Notwithstanding that the parties agreed to pay the arbitrator fees, what is most distressing about this scenario is that arbitration is obviously not a viable alternative or available to parties with lower incomes who can not afford to pay an arbitrator the sum of $225 per hour. This effectively creates a class system within Jefferson Family Court proceedings where more affluent individuals have the opportunity to pay for a “private judge” to conduct their proceedings – while
parties of lesser means and income must have their case heard by constitutionally elected judges in perhaps a less expeditious time frame.

Regardless of how noble
the intent of utilizing arbitration in divorce proceedings, such a system that permits affluent individuals the opportunity to expedite the disposition of their domestic
relations cases in family court that is otherwise unavailable or cost prohibitive to persons of lesser incomes, appears to be both unconscionable and unconstitutional on its face, in our opinion.
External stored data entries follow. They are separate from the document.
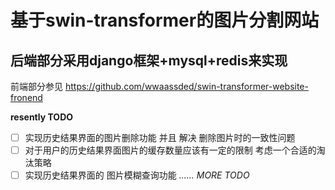# 基于swin-transformer的图片分割网站

## 后端部分采用django框架+mysql+redis来实现

前端部分参见 https://github.com/wwaassded/swin-transformer-website-fronend

**resently TODO**

* [ ]  实现历史结果界面的图片删除功能 并且 解决 删除图片时的一致性问题
* [ ]  对于用户的历史结果界面图片的缓存数量应该有一定的限制 考虑一个合适的淘汰策略
* [ ]  实现历史结果界面的 图片模糊查询功能
  *...... MORE TODO*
Now I know, from reading the rest of the opinion, that commercial arbitration is permissible in Kentucky, and I'll bet that, whether they know it or not, Kentucky bank customers, HMO patients, customers of real estate brokers, and lots of other folks have entered into arbitration agreements regarding the services of those providers, just like their California cousins.

I also know that there are a significant number of folks in Kentucky who end up going to family court without a lawyer, because they can't afford to hire a lawyer. I'll also guess that in general, they don't do as good a job in presenting their cases as attorneys would have done for them.

So, seems to me, there's a "class system" in place already. It also seems to me that if litigant couples have the resources and the mutual willingness to take their cases "out of the system" to an arbitrator, mediator, psychologist, clergyperson, or even a guy who'll adjudicate their dispute using a Ouija Board, this actually works to free up scarce judicial system resources for everyone else.

Am I missing something?

A tip of the big grey fedora to Diana L. Skaggs of Kentucky for the pointer.


Friday, February 19, 2010

Custody and Religion, Again.

A Chicago court may be about to jail (link repaired, see also here and here ) a law student/parent for taking his child to church in what seems, from the interview he gave, to be a clear and deliberate violation of a court order.

While a California court would clearly not make a similar order, the manner in which the issue arose here raises a couple of interesting questions:

To what extent can/should a court in a custody case consider, or attempt to govern, conduct of a parent which, without context, is pretty clearly within that parent's core Constitutional rights (whether it's this case, or publishing the details of the custody litigation on a blog, or saying critical things in a public forum about the other parent, or the parent who named his kid "Adolph Hitler") but is actually done in a manner which is clearly calculated to have an impact on the other parent, or at least is reasonably foreseeable to have a substantially unfavorable impact on the child?


You'll note, if you read the story, that Mr. Reyes took his three-year-old daughter to church with a television news crew in tow.

Is parental selfishness, or even plain bone-headedness or vindictiveness, entitled to additional protection if it occurs in the context of parent's exercise of a protected constitutional right?